The Surfaces Below

Landscape is traditionally understood to be horizontal, something that extends laterally in space. In historical landscape paintings artists used perspective to create the illusion of distance, of depth. The “horizon line” marks the place where land and sky meet at the limit of our vision. But in many ways, rock is vertical not horizontal. It towers above us, it extends below our feet, and it blocks our ability to see past it into the fictional depth of landscape painting. Stene’s paintings ask: What would it take to come to terms with the verticality of the mountain? How could we make sense of a landscape that doesn’t have a fixed horizon line? How would a landscape look if we tried to view it from below?

In the 1700s mines extended deeper into the earth than ever before. Miners climbed up the face of the mountain to the pithead. There, they entered tunnels through which they travelled hundreds of meters downward. Perhaps it was mining that made the landscape into something fundamentally vertical. Or, perhaps it has always been vertical and mining simply allowed humans to re-orient themselves, to acknowledge the verticality of rock.

John Smith, Junction of Mona and Parys Mountain Copper Mines, 1790. Watercolour and pencil on paper. Artwork in the public domain. Image credit: Amgueddfa Cymru – National Museum Wales.

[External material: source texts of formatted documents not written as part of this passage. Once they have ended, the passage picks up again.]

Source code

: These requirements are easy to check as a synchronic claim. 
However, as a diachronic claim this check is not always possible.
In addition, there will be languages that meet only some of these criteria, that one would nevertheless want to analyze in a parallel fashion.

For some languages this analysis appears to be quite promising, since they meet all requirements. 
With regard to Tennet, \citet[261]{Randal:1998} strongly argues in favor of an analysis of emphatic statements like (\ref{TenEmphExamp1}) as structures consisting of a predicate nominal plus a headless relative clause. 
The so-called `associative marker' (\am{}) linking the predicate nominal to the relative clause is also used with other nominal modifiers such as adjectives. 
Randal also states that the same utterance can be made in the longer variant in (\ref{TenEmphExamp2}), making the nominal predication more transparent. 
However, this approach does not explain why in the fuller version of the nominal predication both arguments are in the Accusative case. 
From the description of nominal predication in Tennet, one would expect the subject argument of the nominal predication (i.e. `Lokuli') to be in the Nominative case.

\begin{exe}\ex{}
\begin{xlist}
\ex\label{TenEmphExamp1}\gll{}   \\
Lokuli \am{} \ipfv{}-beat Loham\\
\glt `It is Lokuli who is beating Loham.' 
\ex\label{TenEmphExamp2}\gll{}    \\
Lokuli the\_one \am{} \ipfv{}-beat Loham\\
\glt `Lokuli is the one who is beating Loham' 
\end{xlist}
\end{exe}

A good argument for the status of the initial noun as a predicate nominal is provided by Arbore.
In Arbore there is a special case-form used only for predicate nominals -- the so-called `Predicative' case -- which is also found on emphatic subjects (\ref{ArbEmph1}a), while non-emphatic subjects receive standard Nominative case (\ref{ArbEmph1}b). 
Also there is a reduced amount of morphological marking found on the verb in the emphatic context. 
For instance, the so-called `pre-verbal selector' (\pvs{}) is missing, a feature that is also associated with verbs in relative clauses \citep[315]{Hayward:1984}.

In this watercolor of a Welsh copper mine from 1790, enormous caverns have been carved into the mountain. Cast in deep blue and green shadow, the subterranean void created by copper mining is just as impenetrable as the rocky face of the mountain. Even though it is empty space, it has its own kind of mass and density. You cannot see past it. You cannot optically experience it as depth. The way is blocked.

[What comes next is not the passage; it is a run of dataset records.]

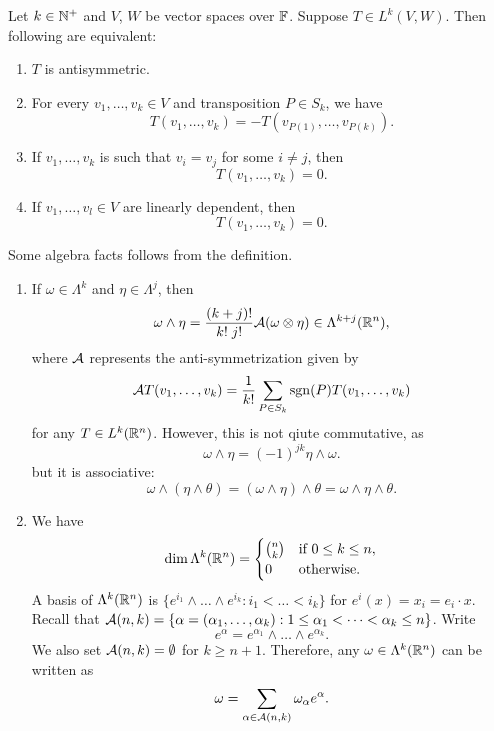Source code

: \documentclass[a4paper]{article}
\begin{document}
\begin{thm}
  Let $k \in \mathbb{N}^+$ and $V$, $W$ be vector spaces over $\mathbb{F}$. Suppose $T \in
    L^k(V, W)$. Then following are equivalent:
  \begin{enumerate}
    \item $T$ is antisymmetric.
    \item For every $v_1, \dots, v_k \in V$ and transposition $P \in S_k$,
          we have
          \[
            T(v_1, \dots, v_k) = -T (v_{P(1)}, \dots, v_{P(k)}).
          \]
    \item If $v_1, \dots, v_k$ is such that $v_i = v_j$ for some $i \neq
          j$, then
          \[
            T(v_1, \dots, v_k) = 0.
          \]
    \item If $v_1, \dots, v_l \in V$ are linearly dependent, then
          \[
            T(v_1, \dots, v_k) = 0.
          \]
  \end{enumerate}
\end{thm}

Some algebra facts follows from the definition.
\begin{enumerate}
  \item If $\omega \in \Lambda^k$ and $\eta \in \Lambda^j$, then
        \[
          \omega \wedge \eta = \frac{(k+j)!}{k! \; j!} \mathcal{A} (\omega
          \otimes \eta) \in \Lambda^{k+j}(\mathbb{R}^n),
        \]
        where $\mathcal{A}$ represents the anti-symmetrization given by
        \[
          \mathcal{A} T(v_1, \dots, v_k) = \frac{1}{k!}
          \sum_{P \in S_k} \operatorname{sgn}(P) T(v_1, \dots, v_k)
        \]
        for any $T \in L^k(\mathbb{R}^n)$. However, this is not qiute commutative,
        as
        \[
          \omega \wedge \eta = (-1)^{jk} \eta \wedge \omega.
        \]
        but it is associative:
        \[
          \omega \wedge (\eta \wedge \theta)
          = (\omega \wedge \eta) \wedge \theta
          = \omega \wedge \eta \wedge \theta.
        \]

  \item We have
        \[
          \dim \Lambda^k(\mathbb{R}^n) = \begin{cases}
          \binom{n}{k} & \text{if $0 \leq k \leq n$},\\
          0 & \text{otherwise}.
          \end{cases}
        \]
        A basis of $\Lambda^k (\mathbb{R}^n)$ is $\{e^{i_1} \wedge \dots \wedge
        e^{i_k} : i_1 < \dots < i_k\}$ for $e^i (x) = x_i = e_i \cdot x$.
        Recall that $\mathcal{A}(n, k) = \{\alpha = (\alpha_1, \dots, \alpha_k)
        : 1 \leq \alpha_1 < \dots < \alpha_k \leq n\}$. Write
        \[
          e^{\alpha} = e^{\alpha_1} \wedge \dots \wedge
          e^{\alpha_k}.
        \]
        We also set $\mathcal{A}(n, k) = \emptyset$ for $k \geq n + 1$.
        Therefore, any $\omega \in \Lambda^k(\mathbb{R}^n)$ can be written as
        \[
          \omega = \sum_{\alpha \in \mathcal{A}(n, k)}
          \omega_\alpha e^{\alpha}.
        \]
\end{enumerate}
\end{document}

As you navigate the landscapes created within Stene’s exhibition, you are immersed in a space structured by surface rather than depth. The canvases rotate in their frames; they can be rearranged and explored. You can chart your own path around them. But the terms of the encounter are determined by the rock, not the viewer.

F. H. Spörer, Plate II in Friedrich Wilhelm Heinrich von Trebra, Erfahrungen vom Innern der Gebirge (1785). Artwork in the public domain. Image credit: Patrick Anthony.

In 1785, this mining diagram was published in Saxony. The brown wooden frame seen around the ore in the diagram represents an adit, the entrance of a mine typically supported by timber beams.

The large wooden frames surrounding Stene’s paintings are also adits, in a sense. They serve as an entrance to a space you cannot actually “enter”: instead, the viewer comes face to face with the brightly textured, unyielding materiality of the mountain. But Stene shows that this materiality is not static or mute. It vibrates with its own layered internal intensities. It is forever forming and reforming itself.